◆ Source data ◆
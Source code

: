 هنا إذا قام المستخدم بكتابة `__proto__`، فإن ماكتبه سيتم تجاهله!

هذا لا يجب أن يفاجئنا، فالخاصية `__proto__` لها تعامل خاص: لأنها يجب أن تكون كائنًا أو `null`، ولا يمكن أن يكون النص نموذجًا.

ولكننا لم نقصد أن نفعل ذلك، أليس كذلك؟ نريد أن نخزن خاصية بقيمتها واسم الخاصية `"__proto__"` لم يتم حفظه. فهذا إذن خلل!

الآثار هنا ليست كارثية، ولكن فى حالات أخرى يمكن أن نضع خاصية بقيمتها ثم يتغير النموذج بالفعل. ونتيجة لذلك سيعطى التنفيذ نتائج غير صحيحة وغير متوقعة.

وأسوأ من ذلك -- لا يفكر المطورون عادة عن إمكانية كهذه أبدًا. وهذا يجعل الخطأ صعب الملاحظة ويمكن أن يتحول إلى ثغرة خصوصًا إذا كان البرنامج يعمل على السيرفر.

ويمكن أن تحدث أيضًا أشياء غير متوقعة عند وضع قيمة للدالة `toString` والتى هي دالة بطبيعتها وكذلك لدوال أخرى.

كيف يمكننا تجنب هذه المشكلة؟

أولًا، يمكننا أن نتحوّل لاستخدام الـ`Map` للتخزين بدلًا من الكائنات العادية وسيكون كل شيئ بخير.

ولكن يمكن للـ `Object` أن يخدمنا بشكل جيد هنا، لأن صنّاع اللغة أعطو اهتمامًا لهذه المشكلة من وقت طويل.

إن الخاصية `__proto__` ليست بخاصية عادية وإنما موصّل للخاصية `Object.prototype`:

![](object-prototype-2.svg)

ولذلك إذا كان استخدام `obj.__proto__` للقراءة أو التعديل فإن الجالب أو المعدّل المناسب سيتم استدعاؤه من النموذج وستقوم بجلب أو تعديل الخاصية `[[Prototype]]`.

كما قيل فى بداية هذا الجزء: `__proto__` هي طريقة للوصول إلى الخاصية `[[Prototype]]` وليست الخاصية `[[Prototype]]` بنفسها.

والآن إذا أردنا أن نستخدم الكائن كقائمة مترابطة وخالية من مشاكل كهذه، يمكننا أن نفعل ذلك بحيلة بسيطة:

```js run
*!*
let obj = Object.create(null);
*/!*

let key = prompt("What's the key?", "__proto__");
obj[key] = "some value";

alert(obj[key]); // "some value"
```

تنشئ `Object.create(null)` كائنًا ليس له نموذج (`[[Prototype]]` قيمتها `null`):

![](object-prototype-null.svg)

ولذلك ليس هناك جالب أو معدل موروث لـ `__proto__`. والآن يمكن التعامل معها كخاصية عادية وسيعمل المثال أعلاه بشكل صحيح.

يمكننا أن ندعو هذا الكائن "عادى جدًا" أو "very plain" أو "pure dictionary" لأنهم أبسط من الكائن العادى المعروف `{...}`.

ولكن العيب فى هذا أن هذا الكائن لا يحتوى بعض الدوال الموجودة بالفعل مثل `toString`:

◆ Exercise ◆
Your task is to find every line above containing the word "يمكننا" and copy it.

◆ Result of the exercise ◆
كيف يمكننا تجنب هذه المشكلة؟
أولًا، يمكننا أن نتحوّل لاستخدام الـ`Map` للتخزين بدلًا من الكائنات العادية وسيكون كل شيئ بخير.
والآن إذا أردنا أن نستخدم الكائن كقائمة مترابطة وخالية من مشاكل كهذه، يمكننا أن نفعل ذلك بحيلة بسيطة:
يمكننا أن ندعو هذا الكائن "عادى جدًا" أو "very plain" أو "pure dictionary" لأنهم أبسط من الكائن العادى المعروف `{...}`.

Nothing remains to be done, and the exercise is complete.